*TASK GOAL:*
Should any entry hold a picture, omit that picture and copy the rest of the entry exactly.

*EXTRACTED INFORMATION:*
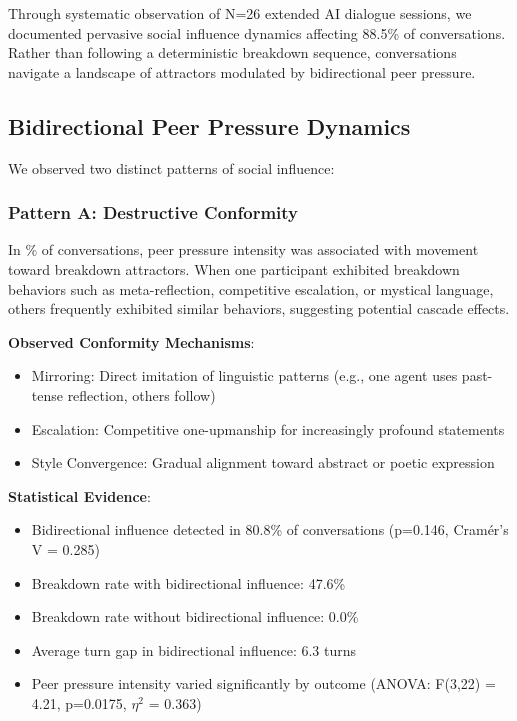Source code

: \documentclass[11pt,letterpaper]{article}
\newcommand{\exponedataTotalSessionsRaw}{26}
\newcommand{\exponedataBreakdownSessionsRaw}{10}
\newcommand{\exponedataTotalSessions}{N=\exponedataTotalSessionsRaw}
\newcommand{\exponedataBreakdownPercentage}{%
  \fpeval{round(\exponedataBreakdownSessionsRaw / \exponedataTotalSessionsRaw * 100, 1)}\%
}
\newcommand{\exponedataPeerPressurePercentage}{88.5\%}
\newcommand{\exponedataBidirectionalPercentage}{80.8\%}
\newcommand{\exponedataBidirectionalPValue}{p=0.146}
\newcommand{\exponedataBidirectionalTurnGap}{6.3}
\newcommand{\exponedataBidirectionalBreakdownRate}{47.6\%}
\newcommand{\exponedataNonBidirectionalBreakdownRate}{0.0\%}
\newcommand{\exponedataPeerPressureANOVAPValue}{p=0.0175}
\begin{document}
Through systematic observation of \exponedataTotalSessions{} extended AI dialogue sessions, we documented pervasive social influence dynamics affecting \exponedataPeerPressurePercentage{} of conversations. Rather than following a deterministic breakdown sequence, conversations navigate a landscape of attractors modulated by bidirectional peer pressure.

\subsection{Bidirectional Peer Pressure Dynamics}

We observed two distinct patterns of social influence:

\subsubsection{Pattern A: Destructive Conformity}

In \exponedataBreakdownPercentage{} of conversations, peer pressure intensity was associated with movement toward breakdown attractors. When one participant exhibited breakdown behaviors such as meta-reflection, competitive escalation, or mystical language, others frequently exhibited similar behaviors, suggesting potential cascade effects.

\textbf{Observed Conformity Mechanisms}:
\begin{itemize}
    \item Mirroring: Direct imitation of linguistic patterns (e.g., one agent uses past-tense reflection, others follow)
    \item Escalation: Competitive one-upmanship for increasingly profound statements
    \item Style Convergence: Gradual alignment toward abstract or poetic expression
\end{itemize}

\textbf{Statistical Evidence}:
\begin{itemize}
    \item Bidirectional influence detected in \exponedataBidirectionalPercentage{} of conversations (\exponedataBidirectionalPValue{}, Cramér's V = 0.285)
    \item Breakdown rate with bidirectional influence: \exponedataBidirectionalBreakdownRate{}
    \item Breakdown rate without bidirectional influence: \exponedataNonBidirectionalBreakdownRate{}
    \item Average turn gap in bidirectional influence: \exponedataBidirectionalTurnGap{} turns
    \item Peer pressure intensity varied significantly by outcome (ANOVA: F(3,22) = 4.21, \exponedataPeerPressureANOVAPValue{}, $\eta^2$ = 0.363)
\end{itemize}
\end{document}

*WORKED SOLUTION:*
Source code

: \documentclass[11pt,letterpaper]{article}
\newcommand{\exponedataTotalSessionsRaw}{26}
\newcommand{\exponedataBreakdownSessionsRaw}{10}
\newcommand{\exponedataTotalSessions}{N=\exponedataTotalSessionsRaw}
\newcommand{\exponedataBreakdownPercentage}{%
  \fpeval{round(\exponedataBreakdownSessionsRaw / \exponedataTotalSessionsRaw * 100, 1)}\%
}
\newcommand{\exponedataPeerPressurePercentage}{88.5\%}
\newcommand{\exponedataBidirectionalPercentage}{80.8\%}
\newcommand{\exponedataBidirectionalPValue}{p=0.146}
\newcommand{\exponedataBidirectionalTurnGap}{6.3}
\newcommand{\exponedataBidirectionalBreakdownRate}{47.6\%}
\newcommand{\exponedataNonBidirectionalBreakdownRate}{0.0\%}
\newcommand{\exponedataPeerPressureANOVAPValue}{p=0.0175}
\begin{document}
Through systematic observation of \exponedataTotalSessions{} extended AI dialogue sessions, we documented pervasive social influence dynamics affecting \exponedataPeerPressurePercentage{} of conversations. Rather than following a deterministic breakdown sequence, conversations navigate a landscape of attractors modulated by bidirectional peer pressure.

\subsection{Bidirectional Peer Pressure Dynamics}

We observed two distinct patterns of social influence:

\subsubsection{Pattern A: Destructive Conformity}

In \exponedataBreakdownPercentage{} of conversations, peer pressure intensity was associated with movement toward breakdown attractors. When one participant exhibited breakdown behaviors such as meta-reflection, competitive escalation, or mystical language, others frequently exhibited similar behaviors, suggesting potential cascade effects.

\textbf{Observed Conformity Mechanisms}:
\begin{itemize}
    \item Mirroring: Direct imitation of linguistic patterns (e.g., one agent uses past-tense reflection, others follow)
    \item Escalation: Competitive one-upmanship for increasingly profound statements
    \item Style Convergence: Gradual alignment toward abstract or poetic expression
\end{itemize}

\textbf{Statistical Evidence}:
\begin{itemize}
    \item Bidirectional influence detected in \exponedataBidirectionalPercentage{} of conversations (\exponedataBidirectionalPValue{}, Cramér's V = 0.285)
    \item Breakdown rate with bidirectional influence: \exponedataBidirectionalBreakdownRate{}
    \item Breakdown rate without bidirectional influence: \exponedataNonBidirectionalBreakdownRate{}
    \item Average turn gap in bidirectional influence: \exponedataBidirectionalTurnGap{} turns
    \item Peer pressure intensity varied significantly by outcome (ANOVA: F(3,22) = 4.21, \exponedataPeerPressureANOVAPValue{}, $\eta^2$ = 0.363)
\end{itemize}
\end{document}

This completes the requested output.